Sırrı Sakık (born 1 August 1957, Yörecik, Muş Province, Turkey) is a Turkish-Kurdish journalist and politician. He is a member of the Grand National Assembly of Turkey and Mayor of Ağrı.

He was elected in the 2023 Turkish parliamentary election.

==Background==
Sakık is the brother of former Kurdistan Workers' Party (PKK) commander Şemdin Sakık. Şemdin took part in and was responsible for the 1993 Bingöl massacre. Many brothers and a sister were PKK fighters His brother Abdulsamet Sakık, a Democracy Party (DEP) politician who was the party's chair in Gaziantep, was assassinated on 2 October 1993. Sakık was involved in the tourism sector and was also a journalist for Cumhuriyet and Vatan.

==Political career==
Sakık was first elected to the Grand National Assembly of Turkey in 1991 on a ticket of the Social Democratic People's Party (SHP). He was a founding member of the Democracy Party (DEP) in 1993, and was one of the DEP deputies sentenced in 1994 to 15 years in prison for links with Kurdish militants, after their parliamentary immunity was revoked. He was later released, and played a role in the People's Democracy Party (HADEP), being arrested after a 1996 incident in which masked men dropped the Turkish flag at its party congress and raised the PKK flag (Sakık had walked out in protest, but later said all flags should be respected).

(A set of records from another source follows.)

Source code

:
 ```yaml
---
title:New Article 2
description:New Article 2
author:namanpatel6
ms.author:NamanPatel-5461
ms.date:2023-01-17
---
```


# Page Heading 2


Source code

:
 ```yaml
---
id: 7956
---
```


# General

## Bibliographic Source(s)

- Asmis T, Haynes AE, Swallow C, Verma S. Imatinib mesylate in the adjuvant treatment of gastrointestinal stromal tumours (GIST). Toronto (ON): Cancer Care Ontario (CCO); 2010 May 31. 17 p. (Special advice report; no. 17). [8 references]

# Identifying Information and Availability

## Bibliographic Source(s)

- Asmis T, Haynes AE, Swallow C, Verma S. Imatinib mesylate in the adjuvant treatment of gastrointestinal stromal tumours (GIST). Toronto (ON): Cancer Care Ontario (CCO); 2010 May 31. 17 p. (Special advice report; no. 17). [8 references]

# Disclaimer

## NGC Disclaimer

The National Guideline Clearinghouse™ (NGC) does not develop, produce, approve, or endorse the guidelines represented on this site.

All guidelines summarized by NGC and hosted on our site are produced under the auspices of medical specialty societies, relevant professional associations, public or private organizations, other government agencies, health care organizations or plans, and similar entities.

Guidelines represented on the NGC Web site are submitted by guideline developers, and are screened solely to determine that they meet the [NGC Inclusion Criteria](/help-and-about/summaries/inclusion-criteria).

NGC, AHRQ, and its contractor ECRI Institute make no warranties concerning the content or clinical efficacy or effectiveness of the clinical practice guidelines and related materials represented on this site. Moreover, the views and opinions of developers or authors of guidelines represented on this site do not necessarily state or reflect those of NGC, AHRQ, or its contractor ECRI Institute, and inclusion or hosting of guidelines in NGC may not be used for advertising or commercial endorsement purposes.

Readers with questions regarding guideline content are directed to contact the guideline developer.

He was a founding member of the Democratic Society Party (DTP) in 2005 and entered parliament again in 2007, technically running as an independent. He was deputy chairman of the DTP.

He was re-elected in 2011 for the Peace and Democracy Party (BDP) (again, technically as an independent), after the DTP was banned in 2009. In 2012 he displayed a bullet in parliament, which he said had been sent to him as a death threat. On 15 September 2012 his son Sedar Sakık committed suicide by jumping from the balcony of his house. In the 2014 local elections he was elected as mayor of Ağrı. In March 2017 he was suspended from his office as Mayor by the Turkish Minister of the Interior. A trustee was appointed instead for Ağrı Municipality.

== Political positions ==
He supported women's participation in politics and opposed the electoral process which included a 10% threshold for parties which forced politicians of the DTP to present themselves as independent candidates. He also supported a Kurdish participation in a political and democratic environment.